紙に印刷するコールドウォレット(ペーパーウォレット)を作成するオンラインサービス「ウォレットジェネレーター(WalletGenerator.net)」が、ユーザーが暗号化データを保護・アクセスする一般的な手段となっている秘密鍵公開鍵のペアを、複数ユーザーに重複発行するコードを故意に実行していた可能性が発覚した。仮想通貨ウォレット「マイクリプト」のセキュリティ研究者ハリー・デンレー氏が、マイクリプト公式ブログで5月24日に明らかにした

(「ウォレットジェネレーター(WalletGenerator.net)」。秘密鍵・公開鍵のペアを、複数ユーザーに重複発行するコードを故意に実行していた可能性が発覚した。 出典: マイクリプト公式ブログ

マイクリプトは、2018年8月17日以降にウォレットジェネレーターで秘密鍵・公開鍵ペアを生成したユーザーは、仮想通貨を別のウォレットにただちに移動すべきであること、ウォレットジェネレーターが脆弱性がある状態に意図的に戻す可能性(仮想通貨盗難の可能性)があり、使用しないよう推奨すると述べた。

公式ブログによると、脆弱性を抱えたこのコードは、2018年8月には利用開始されており、2019年5月23日正午時点には修正パッチが適用されたようだ。
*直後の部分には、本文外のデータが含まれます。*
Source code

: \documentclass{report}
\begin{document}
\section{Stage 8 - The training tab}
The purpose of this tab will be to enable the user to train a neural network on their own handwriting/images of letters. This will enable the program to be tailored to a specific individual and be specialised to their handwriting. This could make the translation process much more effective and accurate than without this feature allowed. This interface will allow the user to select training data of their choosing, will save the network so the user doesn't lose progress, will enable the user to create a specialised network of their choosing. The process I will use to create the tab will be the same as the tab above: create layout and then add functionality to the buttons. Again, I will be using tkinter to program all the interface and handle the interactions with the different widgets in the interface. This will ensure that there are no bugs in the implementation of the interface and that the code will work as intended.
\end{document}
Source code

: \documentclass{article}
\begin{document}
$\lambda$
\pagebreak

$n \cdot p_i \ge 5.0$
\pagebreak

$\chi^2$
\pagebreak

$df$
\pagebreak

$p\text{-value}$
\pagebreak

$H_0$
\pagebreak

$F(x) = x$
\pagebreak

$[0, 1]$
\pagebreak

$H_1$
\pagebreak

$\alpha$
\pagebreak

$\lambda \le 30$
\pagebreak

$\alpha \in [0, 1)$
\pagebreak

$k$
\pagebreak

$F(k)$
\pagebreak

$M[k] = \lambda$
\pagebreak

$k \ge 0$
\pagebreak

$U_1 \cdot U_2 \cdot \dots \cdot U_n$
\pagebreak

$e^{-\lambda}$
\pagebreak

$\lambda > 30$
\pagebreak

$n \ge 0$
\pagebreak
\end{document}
デンレー氏によると、ウォレットジェネレーターのソースコードは、オープンソースとしてGitHub上で公開されているものの、2年前に同プロジェクトの所有者が変わって以降、実際に利用されているソースコードとGitHub版が一致していないことが最近明らかになったという。またGitHub版では、同様の脆弱性や悪意のある記述は従来から存在していなかったそうだ。

デンレー氏は、ウォレットジェネレーター側のソースコードを調査したところ、秘密鍵・公開鍵はランダムに生成しているのではなく、わざと重複発行していると結論付けたことを明かした。

同氏は5月18~23日に検証テストを行っており、その1つは、ウォレットジェネレーター版およびGitHub版の秘密鍵・公開鍵の生成機能を使って、1000個のキーを作成するというものだった。すると、GitHub版では1000個の一意のキーを生成したが、ウォレットジェネレーター版は120個のキーを生成した。

ウォレットジェネレーター版では、ブラウザーの更新、VPNを利用したIPアドレス変更、ユーザーの変更など、何らかの調整を行った場合でも、1000個ではなく、120個のキーが生成されたそうだ。

デンレー氏は、ペーパーウォレットを含め、秘密鍵・公開鍵ペアの生成にはランダム性が重要と指摘した。

また、調査途中にウォレットジェネレーターに問い合わせたところ、同社は脆弱性に対して修正パッチを適用したそうだ。ただし、ウォレットジェネレーターはその後、脆弱性の検証はできないと主張し、マイクリプトが「フィッシングサイト」ではないか尋ねてきたという。